Scan the lines below for the word "paquete". Copy each line you find it in.

────────

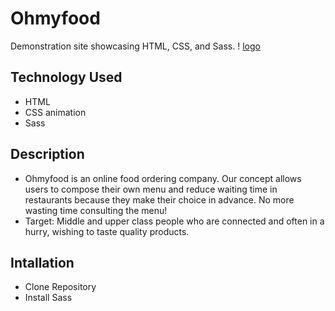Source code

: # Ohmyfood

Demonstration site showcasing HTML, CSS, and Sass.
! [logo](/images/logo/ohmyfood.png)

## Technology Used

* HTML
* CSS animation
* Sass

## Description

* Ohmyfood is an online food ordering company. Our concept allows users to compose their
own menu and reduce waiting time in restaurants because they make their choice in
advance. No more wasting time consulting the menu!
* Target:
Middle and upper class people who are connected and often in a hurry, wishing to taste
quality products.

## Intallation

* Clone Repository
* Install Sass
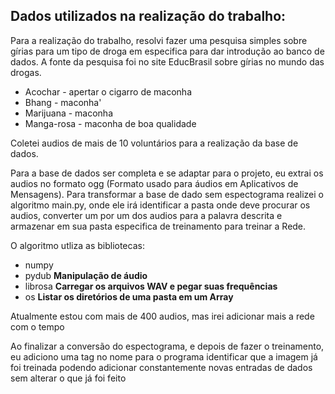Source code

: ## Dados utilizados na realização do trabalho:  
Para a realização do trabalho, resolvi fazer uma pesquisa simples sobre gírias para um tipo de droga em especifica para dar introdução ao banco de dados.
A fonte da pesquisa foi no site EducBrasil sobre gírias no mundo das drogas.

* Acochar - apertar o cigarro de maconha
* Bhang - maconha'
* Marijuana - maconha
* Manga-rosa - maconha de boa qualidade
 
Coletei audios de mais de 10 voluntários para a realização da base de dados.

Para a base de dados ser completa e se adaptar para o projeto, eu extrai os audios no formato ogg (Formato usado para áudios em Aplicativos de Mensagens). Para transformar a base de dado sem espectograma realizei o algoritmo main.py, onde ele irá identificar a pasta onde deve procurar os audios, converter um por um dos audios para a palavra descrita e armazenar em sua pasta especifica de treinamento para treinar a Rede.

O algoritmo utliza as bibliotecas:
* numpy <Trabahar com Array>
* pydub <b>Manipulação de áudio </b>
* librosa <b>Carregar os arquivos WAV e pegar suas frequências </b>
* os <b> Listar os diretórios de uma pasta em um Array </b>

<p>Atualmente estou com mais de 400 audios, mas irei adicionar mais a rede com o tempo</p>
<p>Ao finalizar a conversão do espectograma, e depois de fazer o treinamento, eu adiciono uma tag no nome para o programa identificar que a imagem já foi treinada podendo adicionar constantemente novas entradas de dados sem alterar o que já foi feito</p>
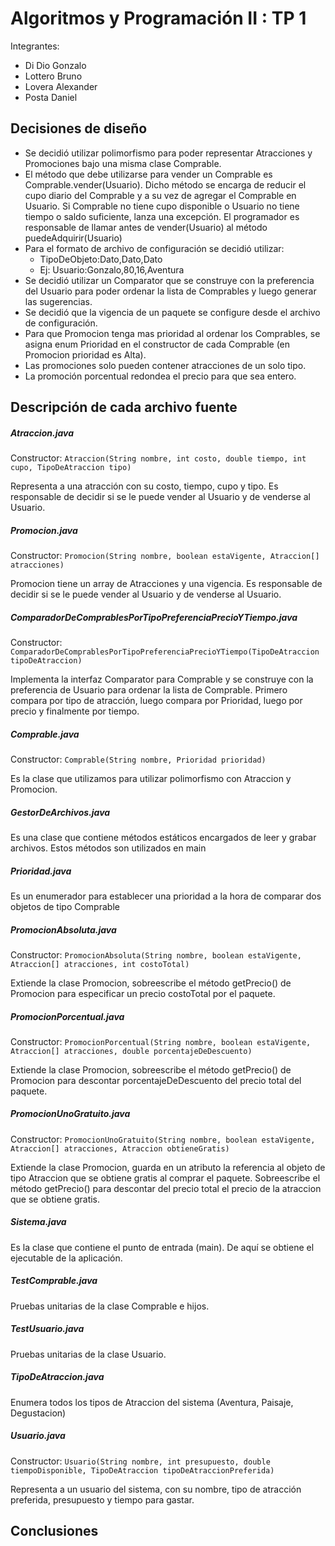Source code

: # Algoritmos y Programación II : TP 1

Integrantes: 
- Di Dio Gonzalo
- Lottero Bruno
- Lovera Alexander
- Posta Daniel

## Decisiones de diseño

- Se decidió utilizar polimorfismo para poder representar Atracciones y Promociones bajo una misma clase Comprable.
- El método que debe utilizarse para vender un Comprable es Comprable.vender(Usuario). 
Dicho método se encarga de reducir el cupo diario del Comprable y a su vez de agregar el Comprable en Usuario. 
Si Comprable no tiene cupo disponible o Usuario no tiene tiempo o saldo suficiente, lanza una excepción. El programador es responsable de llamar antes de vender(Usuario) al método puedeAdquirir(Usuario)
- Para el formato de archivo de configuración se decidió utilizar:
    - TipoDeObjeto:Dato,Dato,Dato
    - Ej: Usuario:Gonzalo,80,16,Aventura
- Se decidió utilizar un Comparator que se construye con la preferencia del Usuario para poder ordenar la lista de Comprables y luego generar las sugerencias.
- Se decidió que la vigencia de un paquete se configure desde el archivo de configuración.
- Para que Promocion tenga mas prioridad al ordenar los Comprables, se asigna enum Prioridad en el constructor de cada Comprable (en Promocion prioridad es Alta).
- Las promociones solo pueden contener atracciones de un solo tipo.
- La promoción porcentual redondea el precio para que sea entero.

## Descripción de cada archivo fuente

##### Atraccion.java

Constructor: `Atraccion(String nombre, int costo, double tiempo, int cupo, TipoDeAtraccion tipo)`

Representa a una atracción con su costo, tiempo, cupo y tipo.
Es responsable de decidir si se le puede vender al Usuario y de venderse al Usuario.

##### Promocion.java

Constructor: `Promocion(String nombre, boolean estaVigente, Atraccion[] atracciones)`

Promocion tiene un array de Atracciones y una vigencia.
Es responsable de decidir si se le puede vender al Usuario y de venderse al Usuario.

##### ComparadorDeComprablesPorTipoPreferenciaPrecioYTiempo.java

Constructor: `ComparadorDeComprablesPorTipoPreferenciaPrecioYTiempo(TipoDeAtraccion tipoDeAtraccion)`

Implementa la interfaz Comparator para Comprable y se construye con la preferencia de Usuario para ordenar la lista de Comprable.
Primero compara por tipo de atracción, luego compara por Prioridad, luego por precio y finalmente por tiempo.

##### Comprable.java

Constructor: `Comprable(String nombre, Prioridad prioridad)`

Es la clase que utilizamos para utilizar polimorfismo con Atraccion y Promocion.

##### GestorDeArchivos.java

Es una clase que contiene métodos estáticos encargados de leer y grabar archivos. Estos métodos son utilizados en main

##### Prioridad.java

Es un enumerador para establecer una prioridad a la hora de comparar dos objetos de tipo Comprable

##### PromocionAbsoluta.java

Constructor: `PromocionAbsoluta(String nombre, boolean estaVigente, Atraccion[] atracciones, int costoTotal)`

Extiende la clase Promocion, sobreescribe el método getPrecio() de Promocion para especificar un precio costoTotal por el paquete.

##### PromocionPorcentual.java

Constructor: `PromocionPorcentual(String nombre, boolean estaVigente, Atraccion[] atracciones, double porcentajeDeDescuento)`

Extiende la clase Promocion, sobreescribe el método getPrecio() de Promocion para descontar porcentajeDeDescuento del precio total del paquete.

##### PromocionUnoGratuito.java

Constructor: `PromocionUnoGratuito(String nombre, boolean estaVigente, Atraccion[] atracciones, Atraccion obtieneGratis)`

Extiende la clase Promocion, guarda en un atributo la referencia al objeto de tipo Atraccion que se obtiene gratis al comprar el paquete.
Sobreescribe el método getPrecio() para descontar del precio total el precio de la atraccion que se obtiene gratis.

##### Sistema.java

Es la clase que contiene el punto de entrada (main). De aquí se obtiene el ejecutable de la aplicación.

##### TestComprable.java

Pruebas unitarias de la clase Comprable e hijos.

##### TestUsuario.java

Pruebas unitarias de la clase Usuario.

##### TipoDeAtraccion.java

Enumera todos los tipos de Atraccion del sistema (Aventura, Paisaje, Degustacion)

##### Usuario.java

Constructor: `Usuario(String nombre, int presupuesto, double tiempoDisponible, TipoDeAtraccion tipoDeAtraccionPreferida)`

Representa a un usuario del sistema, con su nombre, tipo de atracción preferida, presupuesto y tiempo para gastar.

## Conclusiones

────────

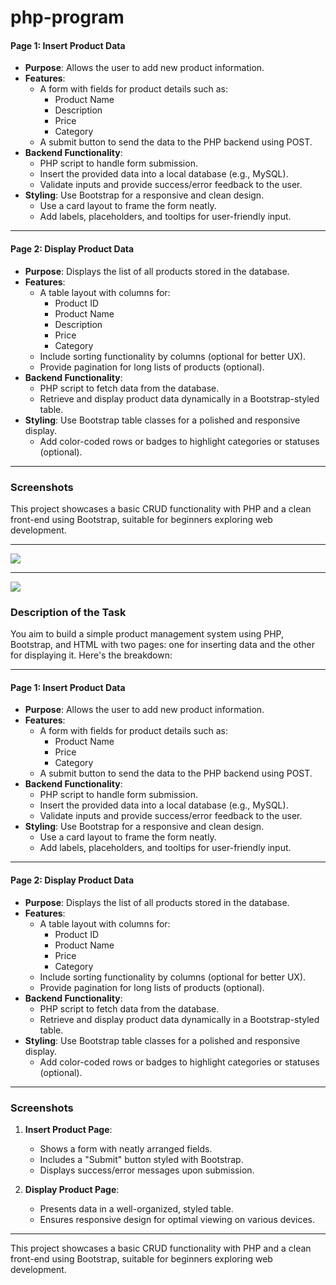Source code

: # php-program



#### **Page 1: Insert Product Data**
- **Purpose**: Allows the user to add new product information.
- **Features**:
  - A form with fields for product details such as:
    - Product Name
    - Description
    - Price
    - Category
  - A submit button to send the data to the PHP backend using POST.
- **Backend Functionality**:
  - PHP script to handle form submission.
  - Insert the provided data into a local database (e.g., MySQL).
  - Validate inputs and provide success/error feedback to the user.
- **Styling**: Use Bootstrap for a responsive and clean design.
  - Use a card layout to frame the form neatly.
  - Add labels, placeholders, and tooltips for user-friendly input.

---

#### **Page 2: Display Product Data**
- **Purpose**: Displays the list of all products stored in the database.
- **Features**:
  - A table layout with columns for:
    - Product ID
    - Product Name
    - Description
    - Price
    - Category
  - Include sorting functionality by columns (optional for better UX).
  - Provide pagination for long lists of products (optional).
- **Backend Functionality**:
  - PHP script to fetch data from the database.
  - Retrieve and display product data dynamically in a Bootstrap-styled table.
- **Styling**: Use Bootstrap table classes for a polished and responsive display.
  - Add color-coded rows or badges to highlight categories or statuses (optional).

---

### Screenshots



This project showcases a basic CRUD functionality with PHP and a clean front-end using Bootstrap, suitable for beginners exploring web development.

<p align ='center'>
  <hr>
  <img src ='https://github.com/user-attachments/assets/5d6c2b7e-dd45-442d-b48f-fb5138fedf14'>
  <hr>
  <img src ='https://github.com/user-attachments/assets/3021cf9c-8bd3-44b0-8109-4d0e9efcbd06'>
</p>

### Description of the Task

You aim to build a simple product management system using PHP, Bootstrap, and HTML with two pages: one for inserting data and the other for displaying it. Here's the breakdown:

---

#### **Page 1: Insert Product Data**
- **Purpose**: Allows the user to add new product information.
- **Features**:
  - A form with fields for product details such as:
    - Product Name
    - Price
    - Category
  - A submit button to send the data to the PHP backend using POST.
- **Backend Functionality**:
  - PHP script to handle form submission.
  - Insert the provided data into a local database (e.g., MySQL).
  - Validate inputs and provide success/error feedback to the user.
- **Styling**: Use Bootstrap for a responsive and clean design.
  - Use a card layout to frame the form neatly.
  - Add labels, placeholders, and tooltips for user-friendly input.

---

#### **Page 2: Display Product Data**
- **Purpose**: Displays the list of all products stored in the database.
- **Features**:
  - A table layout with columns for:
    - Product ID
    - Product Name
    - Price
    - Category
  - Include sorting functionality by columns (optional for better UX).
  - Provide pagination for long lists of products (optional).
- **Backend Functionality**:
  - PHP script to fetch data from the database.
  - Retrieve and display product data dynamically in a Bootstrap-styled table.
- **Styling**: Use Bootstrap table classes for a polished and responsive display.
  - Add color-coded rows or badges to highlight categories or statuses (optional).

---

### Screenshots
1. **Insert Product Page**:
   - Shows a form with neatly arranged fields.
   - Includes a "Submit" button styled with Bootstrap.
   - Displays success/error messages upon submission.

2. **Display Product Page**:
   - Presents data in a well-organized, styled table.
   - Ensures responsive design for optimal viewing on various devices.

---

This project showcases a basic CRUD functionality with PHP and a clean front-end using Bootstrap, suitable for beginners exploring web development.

────────

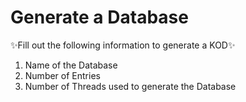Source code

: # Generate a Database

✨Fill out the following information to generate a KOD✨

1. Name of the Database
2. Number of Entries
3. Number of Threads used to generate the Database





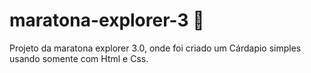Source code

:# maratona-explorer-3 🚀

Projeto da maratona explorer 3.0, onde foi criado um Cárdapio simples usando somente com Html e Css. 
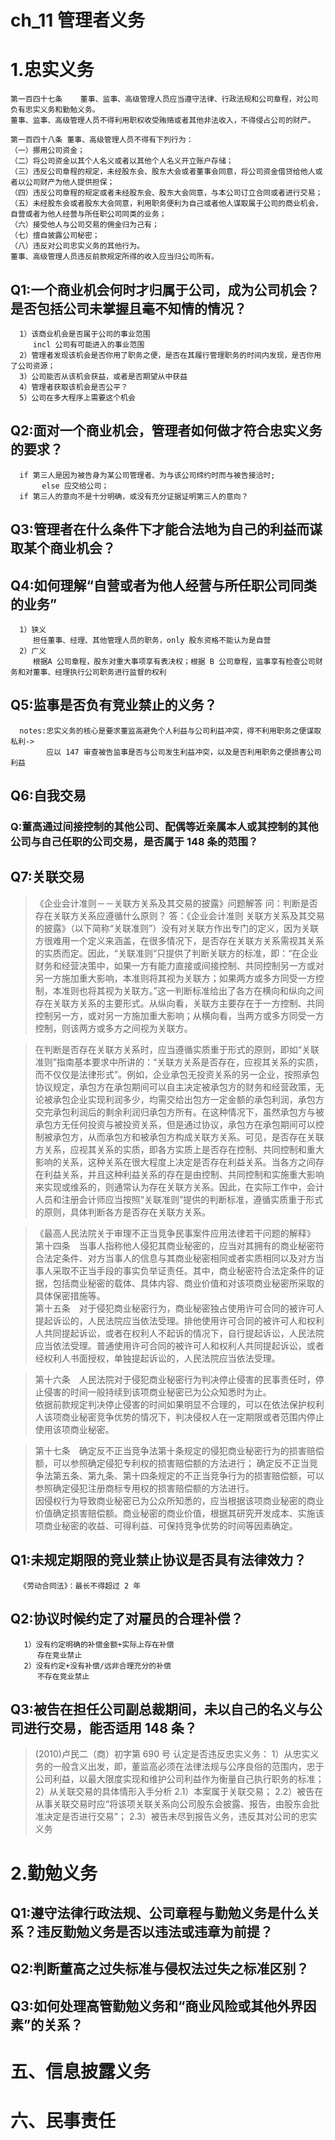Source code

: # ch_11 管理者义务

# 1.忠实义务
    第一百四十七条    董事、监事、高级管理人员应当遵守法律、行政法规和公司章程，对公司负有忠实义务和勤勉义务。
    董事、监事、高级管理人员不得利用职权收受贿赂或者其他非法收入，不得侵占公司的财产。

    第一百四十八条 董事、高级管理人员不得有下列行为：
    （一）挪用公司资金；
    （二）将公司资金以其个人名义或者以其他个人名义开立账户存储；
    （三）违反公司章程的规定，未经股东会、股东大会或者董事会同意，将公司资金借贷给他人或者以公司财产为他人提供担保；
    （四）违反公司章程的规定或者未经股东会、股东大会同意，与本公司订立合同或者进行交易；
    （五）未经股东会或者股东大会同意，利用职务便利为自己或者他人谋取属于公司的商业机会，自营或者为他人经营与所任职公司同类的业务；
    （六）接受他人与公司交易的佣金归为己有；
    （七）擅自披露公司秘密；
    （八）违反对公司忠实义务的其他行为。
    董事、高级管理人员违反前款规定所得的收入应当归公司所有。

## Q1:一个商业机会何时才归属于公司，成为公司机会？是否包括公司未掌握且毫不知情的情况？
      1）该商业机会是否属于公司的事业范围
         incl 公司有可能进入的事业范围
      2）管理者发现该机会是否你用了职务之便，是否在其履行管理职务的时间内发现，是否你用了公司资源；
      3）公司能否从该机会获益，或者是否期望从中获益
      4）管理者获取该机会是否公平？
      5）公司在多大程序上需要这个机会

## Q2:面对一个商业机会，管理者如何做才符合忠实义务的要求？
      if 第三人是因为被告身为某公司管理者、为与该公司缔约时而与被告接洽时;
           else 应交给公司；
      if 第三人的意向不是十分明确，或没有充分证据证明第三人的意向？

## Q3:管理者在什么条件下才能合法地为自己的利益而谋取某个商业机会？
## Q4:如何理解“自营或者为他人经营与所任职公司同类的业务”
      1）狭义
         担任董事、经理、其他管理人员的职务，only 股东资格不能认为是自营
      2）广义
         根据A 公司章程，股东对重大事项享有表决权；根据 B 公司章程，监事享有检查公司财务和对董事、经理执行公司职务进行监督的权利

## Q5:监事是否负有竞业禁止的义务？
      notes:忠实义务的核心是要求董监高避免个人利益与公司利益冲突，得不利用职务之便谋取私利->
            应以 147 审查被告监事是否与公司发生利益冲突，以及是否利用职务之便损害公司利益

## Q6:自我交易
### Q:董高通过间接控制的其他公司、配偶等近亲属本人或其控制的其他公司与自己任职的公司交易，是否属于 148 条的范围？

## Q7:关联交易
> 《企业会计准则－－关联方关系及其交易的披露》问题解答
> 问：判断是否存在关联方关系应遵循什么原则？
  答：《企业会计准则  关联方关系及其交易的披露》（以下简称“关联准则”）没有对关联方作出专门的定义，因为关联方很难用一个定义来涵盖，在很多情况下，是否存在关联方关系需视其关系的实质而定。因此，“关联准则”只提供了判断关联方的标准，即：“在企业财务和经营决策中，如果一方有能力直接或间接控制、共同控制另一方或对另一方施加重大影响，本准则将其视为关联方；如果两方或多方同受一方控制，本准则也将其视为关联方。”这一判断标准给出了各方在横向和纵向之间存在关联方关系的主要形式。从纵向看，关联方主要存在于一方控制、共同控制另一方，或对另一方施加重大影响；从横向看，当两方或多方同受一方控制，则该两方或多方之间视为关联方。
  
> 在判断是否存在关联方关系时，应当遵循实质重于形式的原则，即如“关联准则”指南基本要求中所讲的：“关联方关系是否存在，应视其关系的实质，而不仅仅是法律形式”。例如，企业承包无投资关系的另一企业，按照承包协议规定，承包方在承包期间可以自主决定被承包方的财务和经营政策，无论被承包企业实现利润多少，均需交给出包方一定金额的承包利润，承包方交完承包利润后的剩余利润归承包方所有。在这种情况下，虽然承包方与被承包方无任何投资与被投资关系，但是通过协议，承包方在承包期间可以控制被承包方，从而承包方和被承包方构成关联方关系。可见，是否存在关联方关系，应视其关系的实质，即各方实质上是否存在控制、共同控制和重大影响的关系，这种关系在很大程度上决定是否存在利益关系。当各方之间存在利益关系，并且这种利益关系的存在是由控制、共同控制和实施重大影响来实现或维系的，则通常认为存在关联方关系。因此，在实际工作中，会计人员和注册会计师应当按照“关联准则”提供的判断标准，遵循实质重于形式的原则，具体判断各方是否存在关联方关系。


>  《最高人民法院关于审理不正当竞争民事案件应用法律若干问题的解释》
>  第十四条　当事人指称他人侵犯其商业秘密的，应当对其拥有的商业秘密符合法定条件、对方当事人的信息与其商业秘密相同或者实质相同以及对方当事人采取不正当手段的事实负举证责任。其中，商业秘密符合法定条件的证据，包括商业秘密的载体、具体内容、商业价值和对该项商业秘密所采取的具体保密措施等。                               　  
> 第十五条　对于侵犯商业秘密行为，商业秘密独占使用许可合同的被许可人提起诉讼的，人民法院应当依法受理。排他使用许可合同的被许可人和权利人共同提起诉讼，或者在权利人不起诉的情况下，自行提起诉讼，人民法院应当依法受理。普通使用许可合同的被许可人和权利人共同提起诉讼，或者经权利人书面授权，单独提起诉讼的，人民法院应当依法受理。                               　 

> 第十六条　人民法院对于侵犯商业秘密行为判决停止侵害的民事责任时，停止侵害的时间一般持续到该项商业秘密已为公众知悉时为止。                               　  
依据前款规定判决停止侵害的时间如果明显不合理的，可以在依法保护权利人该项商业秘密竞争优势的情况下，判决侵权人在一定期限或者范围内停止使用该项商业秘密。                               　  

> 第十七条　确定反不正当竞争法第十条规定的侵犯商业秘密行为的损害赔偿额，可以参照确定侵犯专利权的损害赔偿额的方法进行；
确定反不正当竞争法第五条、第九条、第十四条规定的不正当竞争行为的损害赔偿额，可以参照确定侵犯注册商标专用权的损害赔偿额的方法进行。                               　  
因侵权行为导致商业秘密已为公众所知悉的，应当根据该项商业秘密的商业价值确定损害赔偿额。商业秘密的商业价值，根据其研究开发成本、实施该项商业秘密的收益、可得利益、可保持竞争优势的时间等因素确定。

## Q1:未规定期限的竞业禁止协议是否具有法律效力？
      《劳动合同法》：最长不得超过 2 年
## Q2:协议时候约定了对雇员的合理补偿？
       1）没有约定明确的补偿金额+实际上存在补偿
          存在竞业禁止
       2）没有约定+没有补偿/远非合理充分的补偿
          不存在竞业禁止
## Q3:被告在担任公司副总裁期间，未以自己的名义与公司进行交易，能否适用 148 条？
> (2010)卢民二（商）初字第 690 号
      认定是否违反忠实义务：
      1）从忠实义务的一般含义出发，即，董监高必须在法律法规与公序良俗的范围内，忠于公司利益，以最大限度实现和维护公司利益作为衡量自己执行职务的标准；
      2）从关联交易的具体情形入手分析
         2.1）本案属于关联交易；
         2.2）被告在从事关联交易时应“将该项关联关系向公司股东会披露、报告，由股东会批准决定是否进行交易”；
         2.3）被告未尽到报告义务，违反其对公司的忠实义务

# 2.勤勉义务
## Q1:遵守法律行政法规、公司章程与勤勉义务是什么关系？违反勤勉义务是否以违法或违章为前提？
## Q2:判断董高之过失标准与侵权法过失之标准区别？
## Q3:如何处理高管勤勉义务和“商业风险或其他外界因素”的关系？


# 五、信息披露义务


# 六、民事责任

────────

FINAL ANSWER:
- Se decidió que la vigencia de un paquete se configure desde el archivo de configuración.
Extiende la clase Promocion, sobreescribe el método getPrecio() de Promocion para especificar un precio costoTotal por el paquete.
Extiende la clase Promocion, sobreescribe el método getPrecio() de Promocion para descontar porcentajeDeDescuento del precio total del paquete.
Extiende la clase Promocion, guarda en un atributo la referencia al objeto de tipo Atraccion que se obtiene gratis al comprar el paquete.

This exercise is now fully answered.